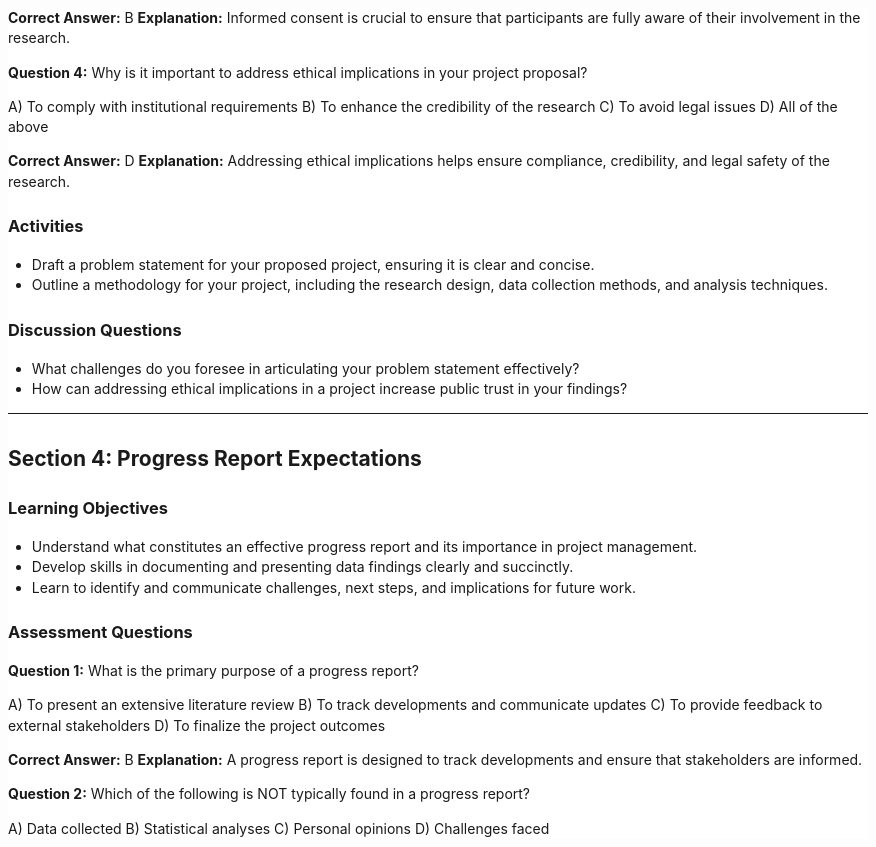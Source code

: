 **Correct Answer:** B
**Explanation:** Informed consent is crucial to ensure that participants are fully aware of their involvement in the research.

**Question 4:** Why is it important to address ethical implications in your project proposal?

  A) To comply with institutional requirements
  B) To enhance the credibility of the research
  C) To avoid legal issues
  D) All of the above

**Correct Answer:** D
**Explanation:** Addressing ethical implications helps ensure compliance, credibility, and legal safety of the research.

### Activities
- Draft a problem statement for your proposed project, ensuring it is clear and concise.
- Outline a methodology for your project, including the research design, data collection methods, and analysis techniques.

### Discussion Questions
- What challenges do you foresee in articulating your problem statement effectively?
- How can addressing ethical implications in a project increase public trust in your findings?

---

## Section 4: Progress Report Expectations

### Learning Objectives
- Understand what constitutes an effective progress report and its importance in project management.
- Develop skills in documenting and presenting data findings clearly and succinctly.
- Learn to identify and communicate challenges, next steps, and implications for future work.

### Assessment Questions

**Question 1:** What is the primary purpose of a progress report?

  A) To present an extensive literature review
  B) To track developments and communicate updates
  C) To provide feedback to external stakeholders
  D) To finalize the project outcomes

**Correct Answer:** B
**Explanation:** A progress report is designed to track developments and ensure that stakeholders are informed.

**Question 2:** Which of the following is NOT typically found in a progress report?

  A) Data collected
  B) Statistical analyses
  C) Personal opinions
  D) Challenges faced
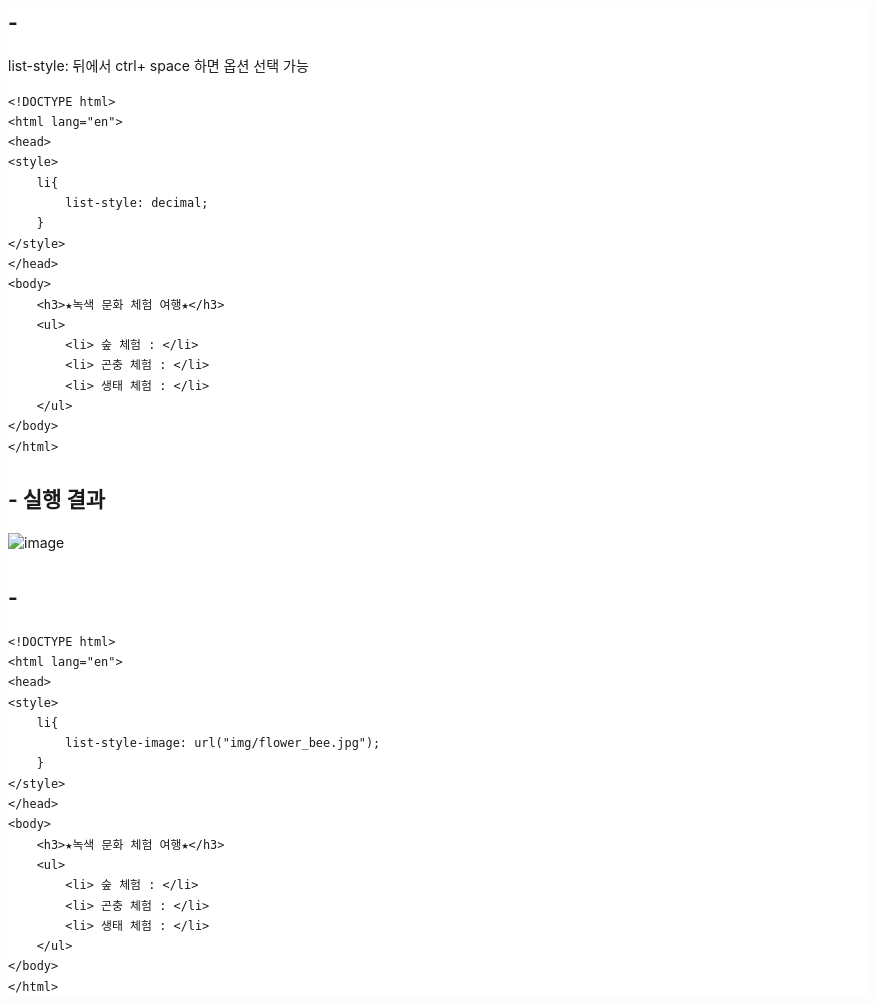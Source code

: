## - 
list-style: 뒤에서 ctrl+ space 하면 옵션 선택 가능
```
<!DOCTYPE html>
<html lang="en">
<head>
<style>
    li{
        list-style: decimal;
    }
</style>
</head>
<body>
    <h3>★녹색 문화 체험 여행★</h3>
    <ul>
        <li> 숲 체험 : </li>
        <li> 곤충 체험 : </li>
        <li> 생태 체험 : </li>
    </ul>
</body>
</html>
```

## - 실행 결과

![image](https://github.com/user-attachments/assets/c2968919-ae4c-4874-9618-72184a26a3af)

## - 

```
<!DOCTYPE html>
<html lang="en">
<head>
<style>
    li{
        list-style-image: url("img/flower_bee.jpg");
    }
</style>
</head>
<body>
    <h3>★녹색 문화 체험 여행★</h3>
    <ul>
        <li> 숲 체험 : </li>
        <li> 곤충 체험 : </li>
        <li> 생태 체험 : </li>
    </ul>
</body>
</html>
```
◇ ◇ ◇ ◇
* _How to complete this task_: Answer with a number alone: how many lines of the listing above include the string "Explanation"?

* _Response area_: 3